I strongly believe that starting from the other side of dependencies is a lot more effective long-term. Imagine for a moment seven teams, all interdependent and with all the possible excuses why they couldn’t release software on their own. Their QA platform is built from unobtainium. They have legacy software components that are difficult to package and install automatically. The last person who knew how to configure the database died in Stalag Luft III. The architecture is based on Stanley Kubrick’s black brick from 2001. But let’s for a moment consider that these are problem statements, not conclusions. Instead of scaling the process so that all seven teams can start working on production-bound software, they choose people for only one team that can ship end-to-end. That team gets exclusive access to the priceless QA environment. They get the complete product management attention. And they start running. Yes, I know, they can’t slay the whole big bad wolf on their own fast enough, but they can at least release stuff without waiting for anyone else, so the customer feedback loop get closed. Instead of working on customer features, the other teams form so they can start addressing some of those reasons that keep independent shipping impossible. They investigate configuration management and automate it. They set up another QA environment, and the universe does not end. They automate critical tests. Some components get pulled out of the monolith architecture, and get ready for independent deployment. As the entanglement around shipping parts separately recedes, more teams can be reformed to join and work directly on client software. In a few months, all those unsurmountable problems will be gone. And during that time, the single team that was actually shipping will probably achieve more than the entire previous group anyway, just because they didn’t have to wait for anyone to deploy.
If deployment dependencies can get reduced, the excuses for large bureaucratic processes, release trains, QA cycles and all those fantastic effort-generators on just disappear. Oddly enough, when those dependencies are addressed, the work-starting dependencies seem to magically vaporise as well.

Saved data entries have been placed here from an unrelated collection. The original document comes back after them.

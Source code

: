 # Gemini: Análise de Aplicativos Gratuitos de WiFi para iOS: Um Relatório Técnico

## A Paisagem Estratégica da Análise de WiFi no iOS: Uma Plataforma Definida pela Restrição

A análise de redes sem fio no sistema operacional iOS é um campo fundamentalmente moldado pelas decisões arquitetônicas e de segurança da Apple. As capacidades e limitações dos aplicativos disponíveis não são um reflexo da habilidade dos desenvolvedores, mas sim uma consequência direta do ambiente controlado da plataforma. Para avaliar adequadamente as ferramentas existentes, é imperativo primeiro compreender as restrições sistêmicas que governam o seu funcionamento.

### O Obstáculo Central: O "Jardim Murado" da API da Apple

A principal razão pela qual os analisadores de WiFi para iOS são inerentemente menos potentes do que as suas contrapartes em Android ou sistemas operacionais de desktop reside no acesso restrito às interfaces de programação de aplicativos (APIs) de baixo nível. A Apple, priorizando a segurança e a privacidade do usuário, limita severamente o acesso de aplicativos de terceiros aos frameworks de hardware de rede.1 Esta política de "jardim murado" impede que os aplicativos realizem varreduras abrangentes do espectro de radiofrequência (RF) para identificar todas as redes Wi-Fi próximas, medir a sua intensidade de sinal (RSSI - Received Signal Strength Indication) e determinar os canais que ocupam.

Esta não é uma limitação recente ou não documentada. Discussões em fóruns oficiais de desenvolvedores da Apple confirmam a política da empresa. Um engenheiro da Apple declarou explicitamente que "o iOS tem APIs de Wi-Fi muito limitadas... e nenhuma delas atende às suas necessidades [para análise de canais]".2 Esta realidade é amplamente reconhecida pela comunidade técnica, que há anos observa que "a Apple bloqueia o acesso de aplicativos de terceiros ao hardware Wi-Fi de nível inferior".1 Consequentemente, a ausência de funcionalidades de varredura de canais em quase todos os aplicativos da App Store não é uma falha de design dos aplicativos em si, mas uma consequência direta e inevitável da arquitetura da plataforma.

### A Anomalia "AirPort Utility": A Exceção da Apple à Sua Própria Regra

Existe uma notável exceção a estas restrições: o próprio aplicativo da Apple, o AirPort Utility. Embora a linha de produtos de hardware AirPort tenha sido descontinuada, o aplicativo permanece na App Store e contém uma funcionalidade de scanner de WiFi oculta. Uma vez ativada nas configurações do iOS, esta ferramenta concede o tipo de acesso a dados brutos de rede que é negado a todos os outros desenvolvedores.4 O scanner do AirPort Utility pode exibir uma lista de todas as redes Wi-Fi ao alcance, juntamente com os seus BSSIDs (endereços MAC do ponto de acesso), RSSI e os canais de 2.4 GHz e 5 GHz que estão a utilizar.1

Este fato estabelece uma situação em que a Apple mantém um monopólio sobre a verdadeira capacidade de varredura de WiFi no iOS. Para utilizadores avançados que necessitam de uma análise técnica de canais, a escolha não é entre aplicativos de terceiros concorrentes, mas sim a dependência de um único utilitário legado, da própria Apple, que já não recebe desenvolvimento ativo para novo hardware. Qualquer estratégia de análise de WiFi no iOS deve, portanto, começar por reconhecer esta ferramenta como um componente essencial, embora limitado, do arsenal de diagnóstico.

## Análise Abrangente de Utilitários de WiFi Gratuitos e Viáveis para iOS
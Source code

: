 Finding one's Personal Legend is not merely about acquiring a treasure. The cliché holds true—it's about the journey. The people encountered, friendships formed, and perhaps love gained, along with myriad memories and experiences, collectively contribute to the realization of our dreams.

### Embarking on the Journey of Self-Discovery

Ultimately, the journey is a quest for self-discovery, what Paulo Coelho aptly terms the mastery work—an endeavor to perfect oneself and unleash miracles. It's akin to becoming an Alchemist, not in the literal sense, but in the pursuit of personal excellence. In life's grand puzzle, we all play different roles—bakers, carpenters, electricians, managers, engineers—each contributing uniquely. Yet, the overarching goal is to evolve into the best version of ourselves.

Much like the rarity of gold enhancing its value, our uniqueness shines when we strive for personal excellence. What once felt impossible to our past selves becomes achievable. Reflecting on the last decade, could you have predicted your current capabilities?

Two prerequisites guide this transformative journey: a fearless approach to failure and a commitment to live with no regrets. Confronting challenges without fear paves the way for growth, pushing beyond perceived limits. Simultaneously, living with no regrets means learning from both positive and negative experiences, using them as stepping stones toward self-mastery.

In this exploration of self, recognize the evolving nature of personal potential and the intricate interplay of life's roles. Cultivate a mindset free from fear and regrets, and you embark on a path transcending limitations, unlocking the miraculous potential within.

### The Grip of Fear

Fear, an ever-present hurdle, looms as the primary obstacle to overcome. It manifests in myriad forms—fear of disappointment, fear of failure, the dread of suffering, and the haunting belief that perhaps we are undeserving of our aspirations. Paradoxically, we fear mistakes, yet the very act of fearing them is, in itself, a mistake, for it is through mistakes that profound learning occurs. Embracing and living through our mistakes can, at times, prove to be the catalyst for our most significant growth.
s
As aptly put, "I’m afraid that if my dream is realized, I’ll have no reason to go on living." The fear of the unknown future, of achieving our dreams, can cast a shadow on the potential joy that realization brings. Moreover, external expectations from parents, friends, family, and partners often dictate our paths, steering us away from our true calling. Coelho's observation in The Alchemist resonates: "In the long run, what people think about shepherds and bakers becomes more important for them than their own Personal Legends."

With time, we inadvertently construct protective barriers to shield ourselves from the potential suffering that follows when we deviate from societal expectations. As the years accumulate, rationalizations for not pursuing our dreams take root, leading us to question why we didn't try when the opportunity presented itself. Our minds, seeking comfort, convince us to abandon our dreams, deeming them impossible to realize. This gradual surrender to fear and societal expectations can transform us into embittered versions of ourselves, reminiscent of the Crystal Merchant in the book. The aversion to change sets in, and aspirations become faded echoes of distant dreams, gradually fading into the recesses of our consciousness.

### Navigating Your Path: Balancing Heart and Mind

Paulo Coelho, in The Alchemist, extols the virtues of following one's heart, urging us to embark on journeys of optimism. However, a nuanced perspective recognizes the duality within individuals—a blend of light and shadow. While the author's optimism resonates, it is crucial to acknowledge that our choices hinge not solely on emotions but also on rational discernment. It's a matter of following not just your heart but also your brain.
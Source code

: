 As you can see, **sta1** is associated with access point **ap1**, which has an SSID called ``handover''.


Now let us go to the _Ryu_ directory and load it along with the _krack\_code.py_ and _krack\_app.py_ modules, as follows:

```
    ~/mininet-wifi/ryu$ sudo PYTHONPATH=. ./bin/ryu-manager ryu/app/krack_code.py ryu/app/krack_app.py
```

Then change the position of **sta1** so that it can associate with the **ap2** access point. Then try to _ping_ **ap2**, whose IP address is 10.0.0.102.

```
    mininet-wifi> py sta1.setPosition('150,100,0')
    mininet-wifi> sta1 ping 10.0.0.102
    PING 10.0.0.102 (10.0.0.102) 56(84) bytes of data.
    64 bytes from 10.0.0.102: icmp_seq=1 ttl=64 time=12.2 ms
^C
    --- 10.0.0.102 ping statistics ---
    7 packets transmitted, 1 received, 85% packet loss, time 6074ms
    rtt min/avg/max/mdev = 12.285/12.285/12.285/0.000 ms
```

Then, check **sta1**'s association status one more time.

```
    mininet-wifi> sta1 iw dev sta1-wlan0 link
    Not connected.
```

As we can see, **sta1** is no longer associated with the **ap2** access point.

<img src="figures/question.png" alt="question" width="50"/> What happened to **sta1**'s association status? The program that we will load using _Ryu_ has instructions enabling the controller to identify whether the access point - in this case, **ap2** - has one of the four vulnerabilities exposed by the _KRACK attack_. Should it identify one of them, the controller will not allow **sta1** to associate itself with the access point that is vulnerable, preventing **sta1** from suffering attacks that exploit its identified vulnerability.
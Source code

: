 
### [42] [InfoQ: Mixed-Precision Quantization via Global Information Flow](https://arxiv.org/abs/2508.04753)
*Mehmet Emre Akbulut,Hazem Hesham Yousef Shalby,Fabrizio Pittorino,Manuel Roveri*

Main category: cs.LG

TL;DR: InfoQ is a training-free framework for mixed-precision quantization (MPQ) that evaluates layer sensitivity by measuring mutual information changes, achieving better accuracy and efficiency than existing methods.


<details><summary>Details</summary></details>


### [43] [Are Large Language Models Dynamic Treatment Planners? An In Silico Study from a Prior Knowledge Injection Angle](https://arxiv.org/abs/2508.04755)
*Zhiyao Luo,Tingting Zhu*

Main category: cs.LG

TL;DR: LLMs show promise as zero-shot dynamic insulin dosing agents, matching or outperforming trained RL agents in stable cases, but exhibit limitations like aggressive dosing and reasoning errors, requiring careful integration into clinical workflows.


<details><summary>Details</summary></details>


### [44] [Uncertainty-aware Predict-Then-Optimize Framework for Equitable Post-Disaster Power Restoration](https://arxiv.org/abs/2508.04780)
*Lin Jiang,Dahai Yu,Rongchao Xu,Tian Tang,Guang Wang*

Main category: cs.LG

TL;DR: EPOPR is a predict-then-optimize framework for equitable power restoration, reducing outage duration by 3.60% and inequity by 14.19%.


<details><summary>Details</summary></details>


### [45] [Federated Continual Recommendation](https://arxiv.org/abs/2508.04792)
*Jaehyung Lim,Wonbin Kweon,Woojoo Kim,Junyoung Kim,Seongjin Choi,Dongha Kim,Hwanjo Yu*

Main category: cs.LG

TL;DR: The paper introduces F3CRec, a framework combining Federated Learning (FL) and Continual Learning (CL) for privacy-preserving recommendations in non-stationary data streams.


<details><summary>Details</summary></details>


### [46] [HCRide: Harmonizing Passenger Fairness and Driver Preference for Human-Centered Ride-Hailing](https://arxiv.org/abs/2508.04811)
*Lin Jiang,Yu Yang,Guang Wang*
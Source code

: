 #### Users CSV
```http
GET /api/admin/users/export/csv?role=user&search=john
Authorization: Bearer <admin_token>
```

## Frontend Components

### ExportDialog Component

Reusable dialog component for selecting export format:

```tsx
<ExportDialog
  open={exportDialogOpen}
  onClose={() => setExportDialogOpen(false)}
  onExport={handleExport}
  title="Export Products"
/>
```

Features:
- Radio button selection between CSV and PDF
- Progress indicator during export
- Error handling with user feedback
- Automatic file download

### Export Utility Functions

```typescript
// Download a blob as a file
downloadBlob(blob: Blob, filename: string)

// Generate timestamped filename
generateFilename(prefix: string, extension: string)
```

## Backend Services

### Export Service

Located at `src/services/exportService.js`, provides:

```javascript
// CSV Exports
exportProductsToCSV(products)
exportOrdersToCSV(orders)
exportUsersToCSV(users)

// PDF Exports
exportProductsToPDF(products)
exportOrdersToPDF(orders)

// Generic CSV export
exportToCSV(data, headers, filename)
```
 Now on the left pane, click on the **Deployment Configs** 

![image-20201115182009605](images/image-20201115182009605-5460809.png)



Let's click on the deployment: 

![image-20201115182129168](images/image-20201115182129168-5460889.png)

Companies can easily find ways to keep people busy. So the one thing to remember from all this, if you’re thinking of restructuring the process in a multi-team environment, is to deal with the far end of the cycle first. It’s not intuitive, but it’s highly effective. At the end of the day, the effort the whole group can put in is always the same — it’s determined by the number of people and the available time. We should really try to improve our processes on the scale of outcomes.